↓

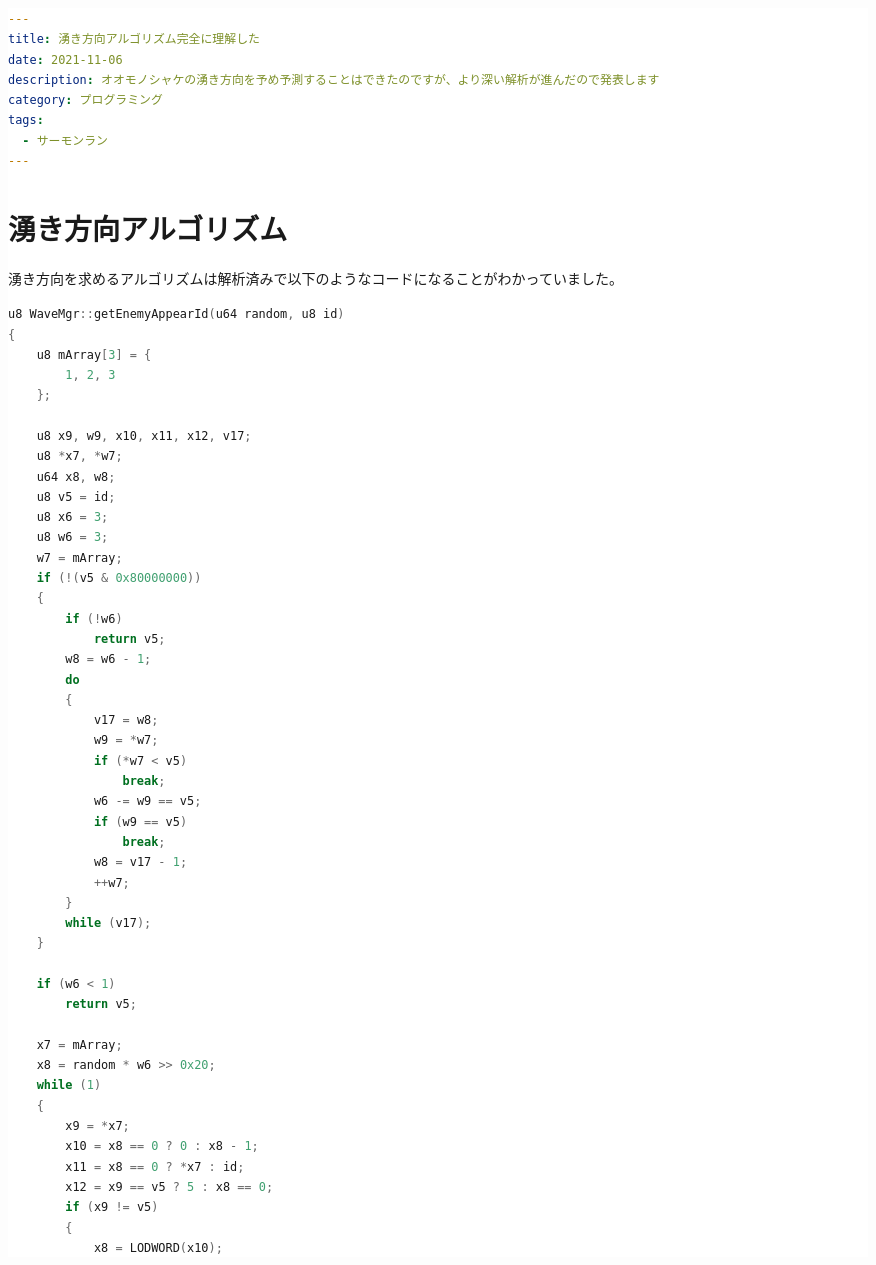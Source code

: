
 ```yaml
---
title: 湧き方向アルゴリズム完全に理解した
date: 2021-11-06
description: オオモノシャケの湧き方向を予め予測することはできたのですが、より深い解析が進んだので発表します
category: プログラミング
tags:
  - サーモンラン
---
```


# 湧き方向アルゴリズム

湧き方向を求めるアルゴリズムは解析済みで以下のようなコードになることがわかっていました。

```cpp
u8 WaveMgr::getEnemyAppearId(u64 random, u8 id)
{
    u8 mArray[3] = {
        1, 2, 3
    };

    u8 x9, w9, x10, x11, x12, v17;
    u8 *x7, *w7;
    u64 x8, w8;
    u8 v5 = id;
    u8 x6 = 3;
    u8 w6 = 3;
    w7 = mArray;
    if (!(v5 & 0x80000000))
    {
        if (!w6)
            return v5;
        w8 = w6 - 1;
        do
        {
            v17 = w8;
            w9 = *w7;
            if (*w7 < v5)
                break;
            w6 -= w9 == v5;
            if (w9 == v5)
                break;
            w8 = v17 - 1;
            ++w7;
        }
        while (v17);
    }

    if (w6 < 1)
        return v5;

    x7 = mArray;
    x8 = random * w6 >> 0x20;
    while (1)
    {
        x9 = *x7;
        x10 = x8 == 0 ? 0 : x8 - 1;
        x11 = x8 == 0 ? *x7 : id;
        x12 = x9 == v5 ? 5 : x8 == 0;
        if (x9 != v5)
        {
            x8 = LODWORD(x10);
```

↑
↓

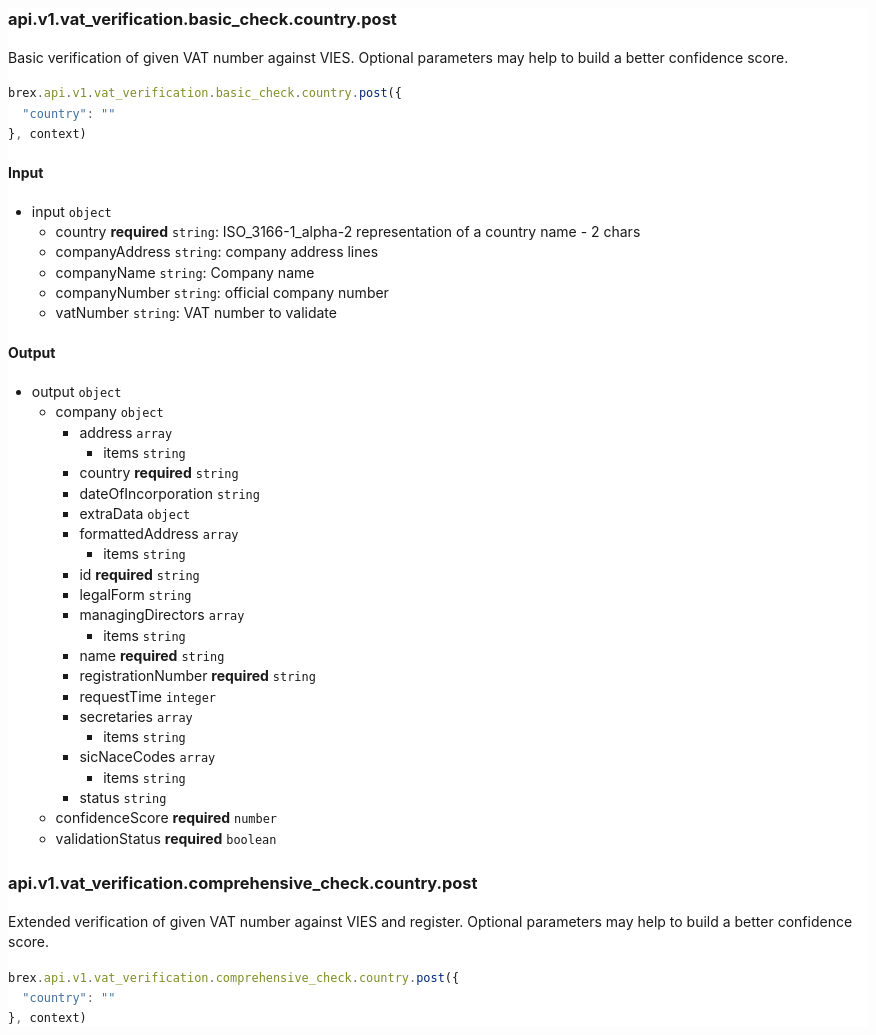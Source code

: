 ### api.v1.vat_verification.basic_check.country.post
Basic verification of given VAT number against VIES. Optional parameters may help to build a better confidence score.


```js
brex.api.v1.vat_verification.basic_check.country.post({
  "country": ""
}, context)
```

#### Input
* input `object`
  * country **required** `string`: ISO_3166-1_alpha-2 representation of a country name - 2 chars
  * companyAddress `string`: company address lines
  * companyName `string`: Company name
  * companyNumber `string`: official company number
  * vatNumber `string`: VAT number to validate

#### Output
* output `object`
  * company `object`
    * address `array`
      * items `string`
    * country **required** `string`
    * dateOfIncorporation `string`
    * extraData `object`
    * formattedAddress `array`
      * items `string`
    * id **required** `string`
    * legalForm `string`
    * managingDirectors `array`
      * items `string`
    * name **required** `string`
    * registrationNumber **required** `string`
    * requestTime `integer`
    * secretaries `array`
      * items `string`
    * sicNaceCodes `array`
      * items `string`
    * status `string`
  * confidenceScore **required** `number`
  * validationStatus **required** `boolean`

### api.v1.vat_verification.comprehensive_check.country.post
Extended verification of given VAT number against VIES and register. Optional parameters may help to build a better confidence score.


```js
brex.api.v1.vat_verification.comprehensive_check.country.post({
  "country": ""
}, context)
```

↑

• _What is required_
Every line of the listing above that includes "help" should be copied out.

• _Answer to the problem_
Basic verification of given VAT number against VIES. Optional parameters may help to build a better confidence score.
Extended verification of given VAT number against VIES and register. Optional parameters may help to build a better confidence score.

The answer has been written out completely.